*** Supplied data Section Begins ***

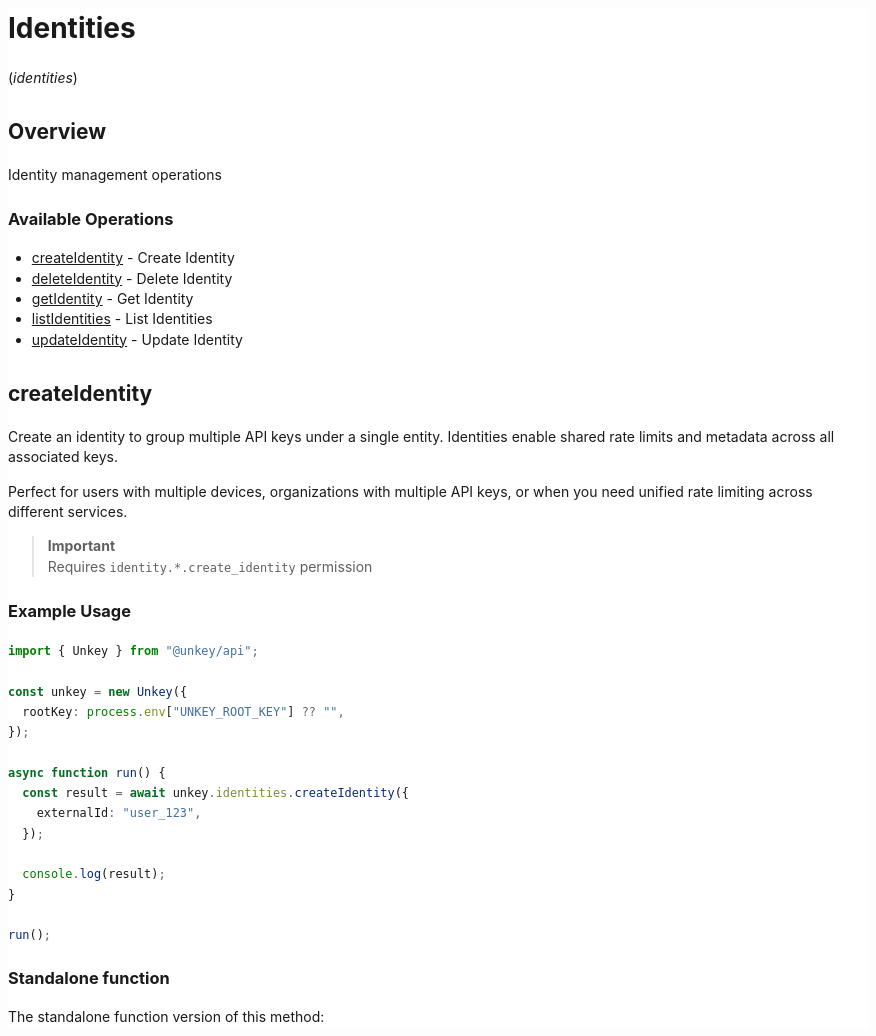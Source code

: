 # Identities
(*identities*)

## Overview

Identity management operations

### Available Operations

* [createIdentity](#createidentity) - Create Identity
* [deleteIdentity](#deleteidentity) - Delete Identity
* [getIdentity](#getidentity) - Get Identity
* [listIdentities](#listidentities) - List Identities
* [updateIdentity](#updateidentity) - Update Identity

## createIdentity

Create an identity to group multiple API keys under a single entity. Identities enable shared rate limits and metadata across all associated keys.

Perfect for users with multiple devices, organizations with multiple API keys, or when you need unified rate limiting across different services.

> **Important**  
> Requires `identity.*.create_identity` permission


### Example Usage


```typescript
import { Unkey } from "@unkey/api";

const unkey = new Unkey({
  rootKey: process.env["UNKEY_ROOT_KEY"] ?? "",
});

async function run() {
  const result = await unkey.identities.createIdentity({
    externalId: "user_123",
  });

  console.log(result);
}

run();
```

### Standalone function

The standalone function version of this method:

*** Supplied data Section Ends ***

After locating the line above that contains "Perfect for users", write out that line and every later one exactly, through the last line of the material, and nothing else.

Perfect for users with multiple devices, organizations with multiple API keys, or when you need unified rate limiting across different services.

> **Important**  
> Requires `identity.*.create_identity` permission


### Example Usage


```typescript
import { Unkey } from "@unkey/api";

const unkey = new Unkey({
  rootKey: process.env["UNKEY_ROOT_KEY"] ?? "",
});

async function run() {
  const result = await unkey.identities.createIdentity({
    externalId: "user_123",
  });

  console.log(result);
}

run();
```

### Standalone function

The standalone function version of this method:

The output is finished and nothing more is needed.